WORK ITEM – The line containing "- 实际项目中设置内存淘汰策略：maxmemory-policy allkeys-lru，移除最近最少使用的key" marks the end; write out exactly every line from the start of the data up to and including it, without the pictures.

AVAILABLE RECORDS –
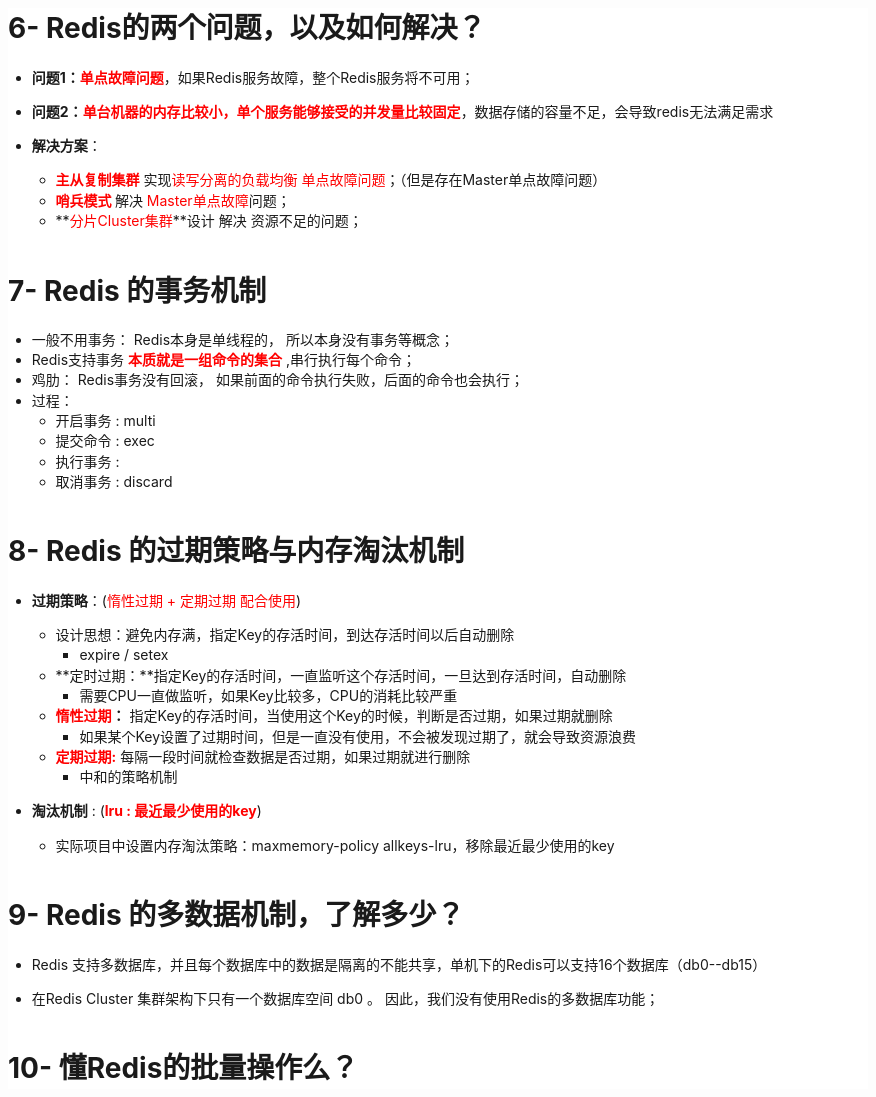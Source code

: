 

# 6- Redis的两个问题，以及如何解决？

- **问题1：<font color='red'>单点故障问题</font>**，如果Redis服务故障，整个Redis服务将不可用；
- **问题2：<font color='red'>单台机器的内存比较小，单个服务能够接受的并发量比较固定</font>**，数据存储的容量不足，会导致redis无法满足需求

- **解决方案**：
  - <font color='red'>**主从复制集群**</font>  实现<font color='red'>读写分离的负载均衡</font>  <font color='red'>单点故障问题</font>；（但是存在Master单点故障问题）
  - **<font color='red'>哨兵模式 </font>**  解决  <font color='red'>Master单点故障</font>问题；
  - **<font color='red'>分片Cluster集群</font>**设计  解决 资源不足的问题；



# 7- Redis 的事务机制

- 一般不用事务： Redis本身是单线程的， 所以本身没有事务等概念；
- Redis支持事务 **<font color='red'>本质就是一组命令的集合</font>**  ,串行执行每个命令；
- 鸡肋： Redis事务没有回滚， 如果前面的命令执行失败，后面的命令也会执行；
- 过程：
  - 开启事务 : multi
  - 提交命令 : exec 
  - 执行事务 : 
  - 取消事务 : discard



# 8- Redis 的过期策略与内存淘汰机制

- **过期策略**：(<font color='red'>惰性过期 + 定期过期 配合使用</font>)
  - 设计思想：避免内存满，指定Key的存活时间，到达存活时间以后自动删除
    - expire / setex
  - **定时过期：**指定Key的存活时间，一直监听这个存活时间，一旦达到存活时间，自动删除
    - 需要CPU一直做监听，如果Key比较多，CPU的消耗比较严重
  - **<font color='red'>惰性过期</font>：** 指定Key的存活时间，当使用这个Key的时候，判断是否过期，如果过期就删除
    - 如果某个Key设置了过期时间，但是一直没有使用，不会被发现过期了，就会导致资源浪费
  - **<font color='red'>定期过期:</font>** 每隔一段时间就检查数据是否过期，如果过期就进行删除
    - 中和的策略机制

- **淘汰机制** : (**<font color='red'>lru : 最近最少使用的key</font>**)
  - 实际项目中设置内存淘汰策略：maxmemory-policy allkeys-lru，移除最近最少使用的key



# 9- Redis 的多数据机制，了解多少？ 

- Redis 支持多数据库，并且每个数据库中的数据是隔离的不能共享，单机下的Redis可以支持16个数据库（db0--db15）

- 在Redis Cluster 集群架构下只有一个数据库空间 db0 。 因此，我们没有使用Redis的多数据库功能；



# 10- 懂Redis的批量操作么？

FINISHED EXERCISE –
Source code

: 

# 6- Redis的两个问题，以及如何解决？

- **问题1：<font color='red'>单点故障问题</font>**，如果Redis服务故障，整个Redis服务将不可用；
- **问题2：<font color='red'>单台机器的内存比较小，单个服务能够接受的并发量比较固定</font>**，数据存储的容量不足，会导致redis无法满足需求

- **解决方案**：
  - <font color='red'>**主从复制集群**</font>  实现<font color='red'>读写分离的负载均衡</font>  <font color='red'>单点故障问题</font>；（但是存在Master单点故障问题）
  - **<font color='red'>哨兵模式 </font>**  解决  <font color='red'>Master单点故障</font>问题；
  - **<font color='red'>分片Cluster集群</font>**设计  解决 资源不足的问题；



# 7- Redis 的事务机制

- 一般不用事务： Redis本身是单线程的， 所以本身没有事务等概念；
- Redis支持事务 **<font color='red'>本质就是一组命令的集合</font>**  ,串行执行每个命令；
- 鸡肋： Redis事务没有回滚， 如果前面的命令执行失败，后面的命令也会执行；
- 过程：
  - 开启事务 : multi
  - 提交命令 : exec 
  - 执行事务 : 
  - 取消事务 : discard



# 8- Redis 的过期策略与内存淘汰机制

- **过期策略**：(<font color='red'>惰性过期 + 定期过期 配合使用</font>)
  - 设计思想：避免内存满，指定Key的存活时间，到达存活时间以后自动删除
    - expire / setex
  - **定时过期：**指定Key的存活时间，一直监听这个存活时间，一旦达到存活时间，自动删除
    - 需要CPU一直做监听，如果Key比较多，CPU的消耗比较严重
  - **<font color='red'>惰性过期</font>：** 指定Key的存活时间，当使用这个Key的时候，判断是否过期，如果过期就删除
    - 如果某个Key设置了过期时间，但是一直没有使用，不会被发现过期了，就会导致资源浪费
  - **<font color='red'>定期过期:</font>** 每隔一段时间就检查数据是否过期，如果过期就进行删除
    - 中和的策略机制

- **淘汰机制** : (**<font color='red'>lru : 最近最少使用的key</font>**)
  - 实际项目中设置内存淘汰策略：maxmemory-policy allkeys-lru，移除最近最少使用的key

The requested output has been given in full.